**DATASET RECORDS:**
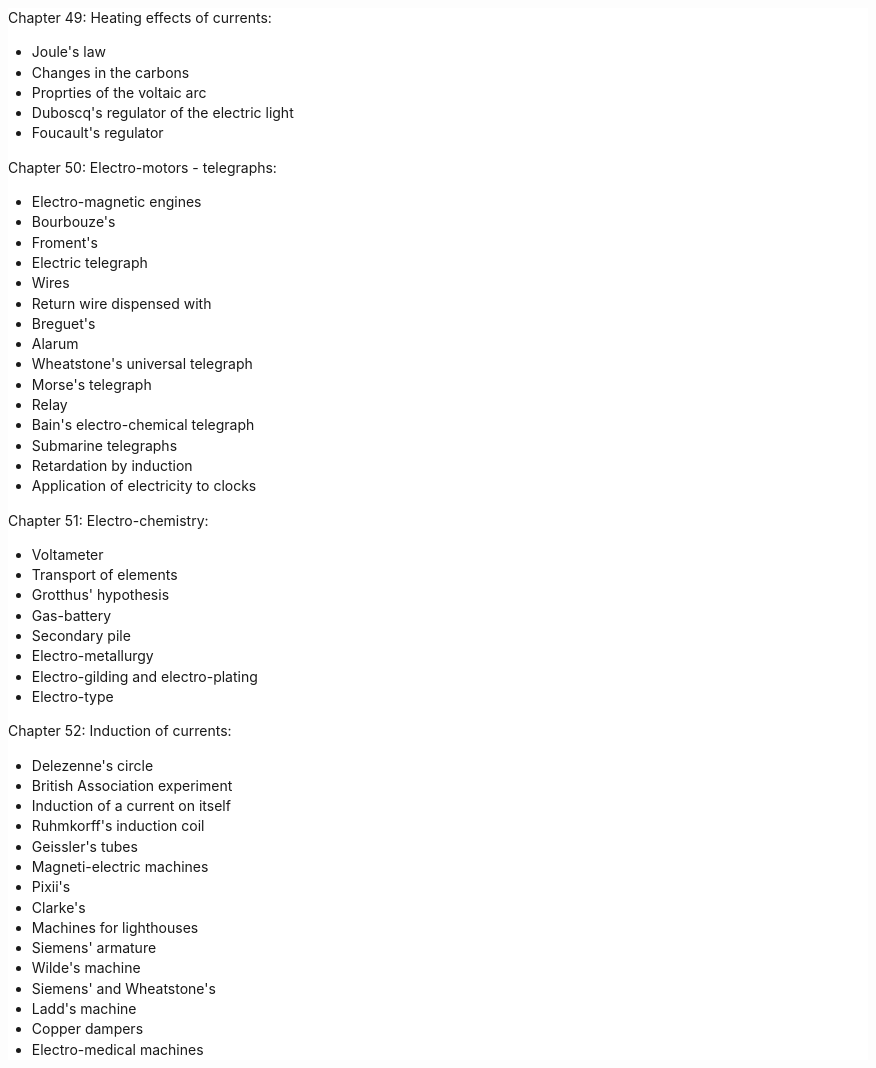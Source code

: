 Chapter 49: Heating effects of currents:

 * Joule's law
 * Changes in the carbons
 * Proprties of the voltaic arc
 * Duboscq's regulator of the electric light
 * Foucault's regulator

Chapter 50: Electro-motors - telegraphs:

 * Electro-magnetic engines
 * Bourbouze's
 * Froment's
 * Electric telegraph
 * Wires
 * Return wire dispensed with
 * Breguet's
 * Alarum
 * Wheatstone's universal telegraph
 * Morse's telegraph
 * Relay
 * Bain's electro-chemical telegraph
 * Submarine telegraphs
 * Retardation by induction
 * Application of electricity to clocks

Chapter 51: Electro-chemistry:

 * Voltameter
 * Transport of elements
 * Grotthus' hypothesis
 * Gas-battery
 * Secondary pile
 * Electro-metallurgy
 * Electro-gilding and electro-plating
 * Electro-type

Chapter 52: Induction of currents:

 * Delezenne's circle
 * British Association experiment
 * Induction of a current on itself
 * Ruhmkorff's induction coil
 * Geissler's tubes
 * Magneti-electric machines
 * Pixii's
 * Clarke's
 * Machines for lighthouses
 * Siemens' armature
 * Wilde's machine
 * Siemens' and Wheatstone's
 * Ladd's machine
 * Copper dampers
 * Electro-medical machines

**YOUR GOAL:**
Only those lines of the entries above that run from the line containing "the voltaic arc" to the line containing "wire dispensed with", both included, should be transcribed exactly.

**EXPECTED ANSWER:**
 * Proprties of the voltaic arc
 * Duboscq's regulator of the electric light
 * Foucault's regulator

Chapter 50: Electro-motors - telegraphs:

 * Electro-magnetic engines
 * Bourbouze's
 * Froment's
 * Electric telegraph
 * Wires
 * Return wire dispensed with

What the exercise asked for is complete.